= Exercise requirements =
Retype the records exactly, with nothing added or dropped.

Source texts of formatted documents
------------------------------
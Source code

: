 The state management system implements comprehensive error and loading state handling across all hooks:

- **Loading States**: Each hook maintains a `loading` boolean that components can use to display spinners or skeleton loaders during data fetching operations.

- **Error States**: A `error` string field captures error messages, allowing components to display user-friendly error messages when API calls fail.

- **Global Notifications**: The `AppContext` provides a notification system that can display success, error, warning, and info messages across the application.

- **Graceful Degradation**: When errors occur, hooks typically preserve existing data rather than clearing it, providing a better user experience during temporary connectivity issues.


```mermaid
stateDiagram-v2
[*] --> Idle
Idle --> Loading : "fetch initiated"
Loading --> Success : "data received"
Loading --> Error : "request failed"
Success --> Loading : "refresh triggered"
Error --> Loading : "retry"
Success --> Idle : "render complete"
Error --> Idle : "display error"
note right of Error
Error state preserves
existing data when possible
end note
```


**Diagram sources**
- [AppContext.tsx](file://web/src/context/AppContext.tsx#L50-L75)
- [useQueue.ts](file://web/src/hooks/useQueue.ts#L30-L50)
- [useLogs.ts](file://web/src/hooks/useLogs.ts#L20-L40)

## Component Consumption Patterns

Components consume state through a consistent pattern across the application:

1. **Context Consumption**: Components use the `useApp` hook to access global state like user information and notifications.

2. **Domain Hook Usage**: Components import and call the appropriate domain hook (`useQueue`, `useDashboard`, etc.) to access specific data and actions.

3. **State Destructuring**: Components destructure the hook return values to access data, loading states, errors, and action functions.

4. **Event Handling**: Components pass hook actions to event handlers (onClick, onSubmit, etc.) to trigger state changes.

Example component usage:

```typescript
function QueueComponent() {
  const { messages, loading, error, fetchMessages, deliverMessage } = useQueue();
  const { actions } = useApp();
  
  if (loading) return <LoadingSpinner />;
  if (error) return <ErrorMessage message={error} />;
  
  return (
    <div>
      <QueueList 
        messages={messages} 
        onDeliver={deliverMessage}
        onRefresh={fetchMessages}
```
------------------------------
= Response =
Source code

: The state management system implements comprehensive error and loading state handling across all hooks:

- **Loading States**: Each hook maintains a `loading` boolean that components can use to display spinners or skeleton loaders during data fetching operations.

- **Error States**: A `error` string field captures error messages, allowing components to display user-friendly error messages when API calls fail.

- **Global Notifications**: The `AppContext` provides a notification system that can display success, error, warning, and info messages across the application.

- **Graceful Degradation**: When errors occur, hooks typically preserve existing data rather than clearing it, providing a better user experience during temporary connectivity issues.


```mermaid
stateDiagram-v2
[*] --> Idle
Idle --> Loading : "fetch initiated"
Loading --> Success : "data received"
Loading --> Error : "request failed"
Success --> Loading : "refresh triggered"
Error --> Loading : "retry"
Success --> Idle : "render complete"
Error --> Idle : "display error"
note right of Error
Error state preserves
existing data when possible
end note
```


**Diagram sources**
- [AppContext.tsx](file://web/src/context/AppContext.tsx#L50-L75)
- [useQueue.ts](file://web/src/hooks/useQueue.ts#L30-L50)
- [useLogs.ts](file://web/src/hooks/useLogs.ts#L20-L40)

## Component Consumption Patterns

Components consume state through a consistent pattern across the application:

1. **Context Consumption**: Components use the `useApp` hook to access global state like user information and notifications.

2. **Domain Hook Usage**: Components import and call the appropriate domain hook (`useQueue`, `useDashboard`, etc.) to access specific data and actions.

3. **State Destructuring**: Components destructure the hook return values to access data, loading states, errors, and action functions.

4. **Event Handling**: Components pass hook actions to event handlers (onClick, onSubmit, etc.) to trigger state changes.

Example component usage:

```typescript
function QueueComponent() {
  const { messages, loading, error, fetchMessages, deliverMessage } = useQueue();
  const { actions } = useApp();
  
  if (loading) return <LoadingSpinner />;
  if (error) return <ErrorMessage message={error} />;
  
  return (
    <div>
      <QueueList 
        messages={messages} 
        onDeliver={deliverMessage}
        onRefresh={fetchMessages}
```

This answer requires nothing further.